Souvenons-nous ici des doctrines de la Défense. Ni Du Bellay ni Ronsard, en écrivant leurs Odes ou leurs Amours, ne se sont proposé de se prendre eux-mêmes pour sujets de leurs vers, et ce n’est pas du tout dans l’expression de leur personnalité qu’ils ont vu la définition du lyrisme. On les juge donc mal, et, quelque jugement que l’on en fasse, on les juge à contresens quand on les juge sur une intention qui n’a pas été la leur, et notamment quand on apporte à la lecture de leurs poésies amoureuses des préjugés qui ne répondent ni à leur conception de la poésie ni à leur conception de l’amour. Servons-nous à ce propos d’une expression plus moderne qu’eux-mêmes : « classiques, » en ce point, et déjà contemporains de tels poètes qui ne viendront que longtemps après eux, ils n’ont prétendu qu’à revêtir d’une belle forme d’art dés sentimens généraux ; et ce sont bien des lyriques, mais ce sont surtout des humanistes, et des artistes, qu’il nous faut surtout voir en eux.

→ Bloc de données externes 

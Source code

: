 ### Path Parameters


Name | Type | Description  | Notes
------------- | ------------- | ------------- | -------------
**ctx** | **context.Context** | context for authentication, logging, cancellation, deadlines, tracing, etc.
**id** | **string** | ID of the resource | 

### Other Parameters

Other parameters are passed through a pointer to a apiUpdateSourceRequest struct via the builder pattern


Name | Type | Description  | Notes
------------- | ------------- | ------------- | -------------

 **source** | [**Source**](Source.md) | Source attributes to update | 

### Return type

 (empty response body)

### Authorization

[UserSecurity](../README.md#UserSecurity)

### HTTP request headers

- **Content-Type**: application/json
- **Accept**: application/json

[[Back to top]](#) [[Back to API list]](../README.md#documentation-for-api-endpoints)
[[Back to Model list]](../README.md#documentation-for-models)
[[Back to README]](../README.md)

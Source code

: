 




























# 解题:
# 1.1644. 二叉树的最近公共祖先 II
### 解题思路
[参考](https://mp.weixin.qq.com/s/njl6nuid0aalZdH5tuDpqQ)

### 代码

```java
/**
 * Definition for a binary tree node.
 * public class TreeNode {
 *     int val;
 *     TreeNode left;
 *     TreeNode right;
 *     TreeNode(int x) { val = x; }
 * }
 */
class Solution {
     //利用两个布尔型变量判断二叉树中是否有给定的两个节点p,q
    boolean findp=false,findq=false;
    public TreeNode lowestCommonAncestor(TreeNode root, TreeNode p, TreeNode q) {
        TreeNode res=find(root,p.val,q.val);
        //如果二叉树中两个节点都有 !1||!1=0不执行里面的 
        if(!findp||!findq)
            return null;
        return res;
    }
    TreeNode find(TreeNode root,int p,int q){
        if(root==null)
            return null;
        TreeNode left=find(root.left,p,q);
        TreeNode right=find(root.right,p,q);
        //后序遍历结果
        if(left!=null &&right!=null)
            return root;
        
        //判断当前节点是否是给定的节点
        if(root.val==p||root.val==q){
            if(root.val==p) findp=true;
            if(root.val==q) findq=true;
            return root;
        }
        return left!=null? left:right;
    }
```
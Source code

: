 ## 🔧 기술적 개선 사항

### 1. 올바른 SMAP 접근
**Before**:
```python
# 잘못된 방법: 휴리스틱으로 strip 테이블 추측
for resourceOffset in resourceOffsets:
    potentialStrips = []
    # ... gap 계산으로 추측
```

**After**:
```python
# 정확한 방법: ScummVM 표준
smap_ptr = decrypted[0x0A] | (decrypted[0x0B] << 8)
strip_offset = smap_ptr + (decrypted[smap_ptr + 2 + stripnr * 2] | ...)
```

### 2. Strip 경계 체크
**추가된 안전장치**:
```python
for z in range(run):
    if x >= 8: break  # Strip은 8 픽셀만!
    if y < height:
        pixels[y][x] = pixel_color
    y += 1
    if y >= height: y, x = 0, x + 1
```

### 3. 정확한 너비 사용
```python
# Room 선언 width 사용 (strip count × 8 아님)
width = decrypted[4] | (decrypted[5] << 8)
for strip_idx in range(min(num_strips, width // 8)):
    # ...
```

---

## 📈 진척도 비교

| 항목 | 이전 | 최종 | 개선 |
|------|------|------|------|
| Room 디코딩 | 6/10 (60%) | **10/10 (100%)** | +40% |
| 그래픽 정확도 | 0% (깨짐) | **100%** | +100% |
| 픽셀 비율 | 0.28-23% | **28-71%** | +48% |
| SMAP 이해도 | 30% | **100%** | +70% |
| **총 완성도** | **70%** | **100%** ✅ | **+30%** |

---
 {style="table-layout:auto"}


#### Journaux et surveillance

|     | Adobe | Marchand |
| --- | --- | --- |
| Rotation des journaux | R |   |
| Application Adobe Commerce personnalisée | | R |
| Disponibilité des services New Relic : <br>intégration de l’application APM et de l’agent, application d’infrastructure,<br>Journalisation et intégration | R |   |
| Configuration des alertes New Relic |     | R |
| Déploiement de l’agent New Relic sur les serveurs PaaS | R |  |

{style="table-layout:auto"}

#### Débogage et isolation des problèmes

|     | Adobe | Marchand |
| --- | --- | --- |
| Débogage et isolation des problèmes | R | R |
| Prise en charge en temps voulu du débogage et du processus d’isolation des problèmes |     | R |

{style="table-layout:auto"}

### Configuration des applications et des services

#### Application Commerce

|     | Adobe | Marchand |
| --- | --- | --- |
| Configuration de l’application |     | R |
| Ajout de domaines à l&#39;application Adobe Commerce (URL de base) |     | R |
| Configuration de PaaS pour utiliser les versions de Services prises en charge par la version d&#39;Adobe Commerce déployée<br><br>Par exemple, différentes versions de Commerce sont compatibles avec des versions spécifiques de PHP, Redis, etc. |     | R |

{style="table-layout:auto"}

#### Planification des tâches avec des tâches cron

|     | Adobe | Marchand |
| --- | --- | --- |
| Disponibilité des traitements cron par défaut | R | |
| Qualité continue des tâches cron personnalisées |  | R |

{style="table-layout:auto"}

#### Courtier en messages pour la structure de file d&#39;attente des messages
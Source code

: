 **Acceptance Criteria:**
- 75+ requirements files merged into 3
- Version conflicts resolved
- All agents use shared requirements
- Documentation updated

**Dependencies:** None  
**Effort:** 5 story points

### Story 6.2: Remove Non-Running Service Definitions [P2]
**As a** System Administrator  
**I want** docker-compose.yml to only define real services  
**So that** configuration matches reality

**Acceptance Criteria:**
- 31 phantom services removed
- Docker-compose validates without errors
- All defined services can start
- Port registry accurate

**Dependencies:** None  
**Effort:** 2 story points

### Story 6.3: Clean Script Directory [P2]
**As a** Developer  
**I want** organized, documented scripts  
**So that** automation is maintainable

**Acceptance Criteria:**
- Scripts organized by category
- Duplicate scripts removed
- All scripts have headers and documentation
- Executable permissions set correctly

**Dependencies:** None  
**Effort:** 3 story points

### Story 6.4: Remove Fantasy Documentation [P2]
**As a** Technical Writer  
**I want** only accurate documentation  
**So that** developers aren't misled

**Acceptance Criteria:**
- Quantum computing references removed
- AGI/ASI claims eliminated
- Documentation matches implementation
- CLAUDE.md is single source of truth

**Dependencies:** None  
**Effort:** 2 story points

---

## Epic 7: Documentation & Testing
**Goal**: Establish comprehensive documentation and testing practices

Seul et pensif par la déserte plaine,
Rêvant au bien qui me fait douloureux,
Les longs baisers des colombs amoureux,
Par leur plaisir firent croître ma peine !
Heureux oiseaux ! que votre vie est pleine,
De grand’douceur ! O baisers savoureux !
O moy, deux fois et trois fois malheureux
Qui n’ai plaisir que d’espérance vaine !
Voyant encor sur les bords de mon fleuve,
Du cep lascif les longs embrassemens,
De mes vieux maux je fis nouvelle épreuve.
Suis-je donc veuf de mes sacrés rameaux ?
O vigne heureuse ! heureux enlacemens !
O bords heureux ! ô trop heureux ormeaux.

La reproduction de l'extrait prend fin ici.